** Provided data follows **
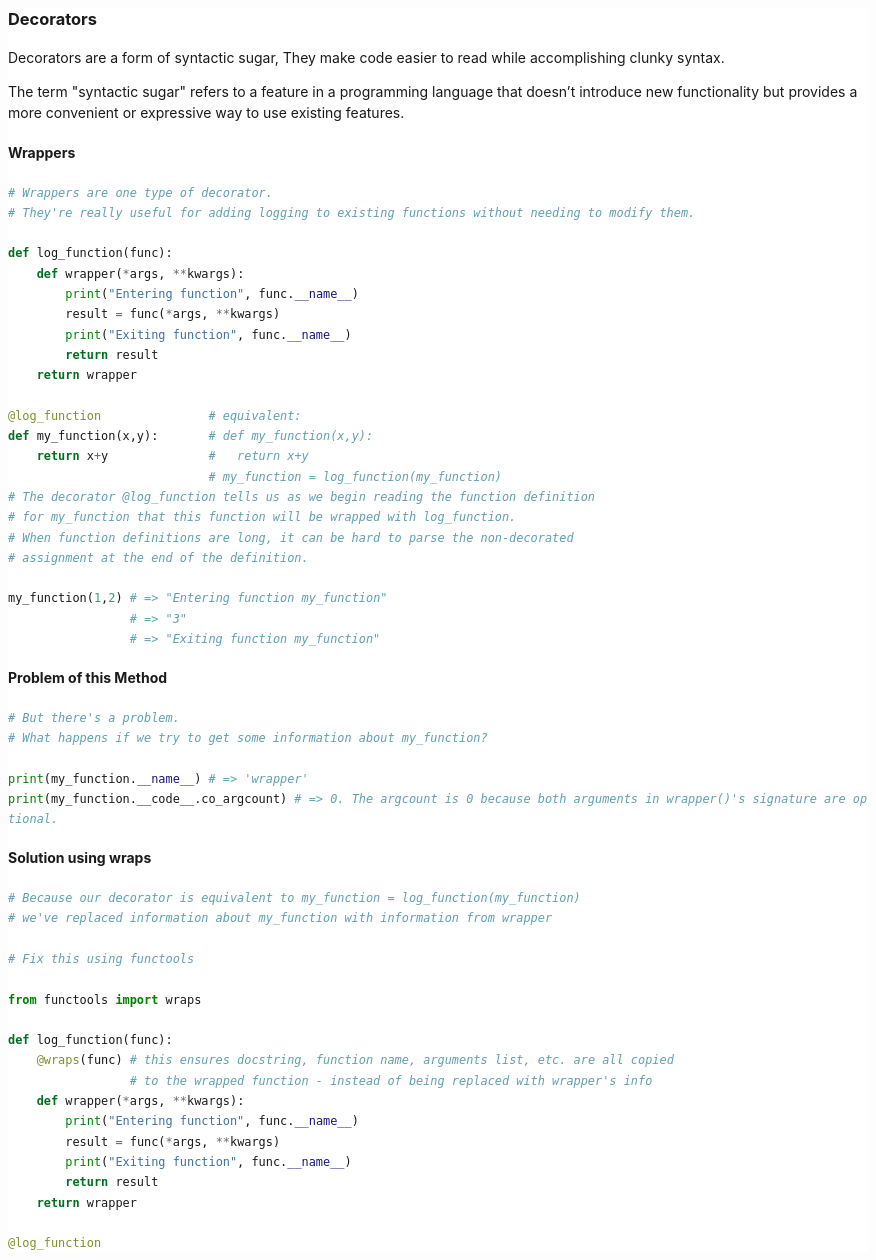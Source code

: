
 ```python
```
### Decorators
Decorators are a form of syntactic sugar, They make code easier to read while accomplishing clunky syntax.

The term "syntactic sugar" refers to a feature in a programming language that doesn’t introduce new functionality but provides a more convenient or expressive way to use existing features.

#### Wrappers
```python
# Wrappers are one type of decorator.
# They're really useful for adding logging to existing functions without needing to modify them.

def log_function(func):
    def wrapper(*args, **kwargs):
        print("Entering function", func.__name__)
        result = func(*args, **kwargs)
        print("Exiting function", func.__name__)
        return result
    return wrapper

@log_function               # equivalent:
def my_function(x,y):       # def my_function(x,y):
    return x+y              #   return x+y
                            # my_function = log_function(my_function)
# The decorator @log_function tells us as we begin reading the function definition
# for my_function that this function will be wrapped with log_function.
# When function definitions are long, it can be hard to parse the non-decorated
# assignment at the end of the definition.

my_function(1,2) # => "Entering function my_function"
                 # => "3"
                 # => "Exiting function my_function"
```
#### Problem of this Method
```python
# But there's a problem.
# What happens if we try to get some information about my_function?

print(my_function.__name__) # => 'wrapper'
print(my_function.__code__.co_argcount) # => 0. The argcount is 0 because both arguments in wrapper()'s signature are optional.
```
#### Solution using **wraps**
```python
# Because our decorator is equivalent to my_function = log_function(my_function)
# we've replaced information about my_function with information from wrapper

# Fix this using functools

from functools import wraps

def log_function(func):
    @wraps(func) # this ensures docstring, function name, arguments list, etc. are all copied
                 # to the wrapped function - instead of being replaced with wrapper's info
    def wrapper(*args, **kwargs):
        print("Entering function", func.__name__)
        result = func(*args, **kwargs)
        print("Exiting function", func.__name__)
        return result
    return wrapper

@log_function               
```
** End of Provided data **
■ Work task ■
The answer must be every line from the records above that contains "using".

■ Written reply ■
#### Solution using **wraps**
# Fix this using functools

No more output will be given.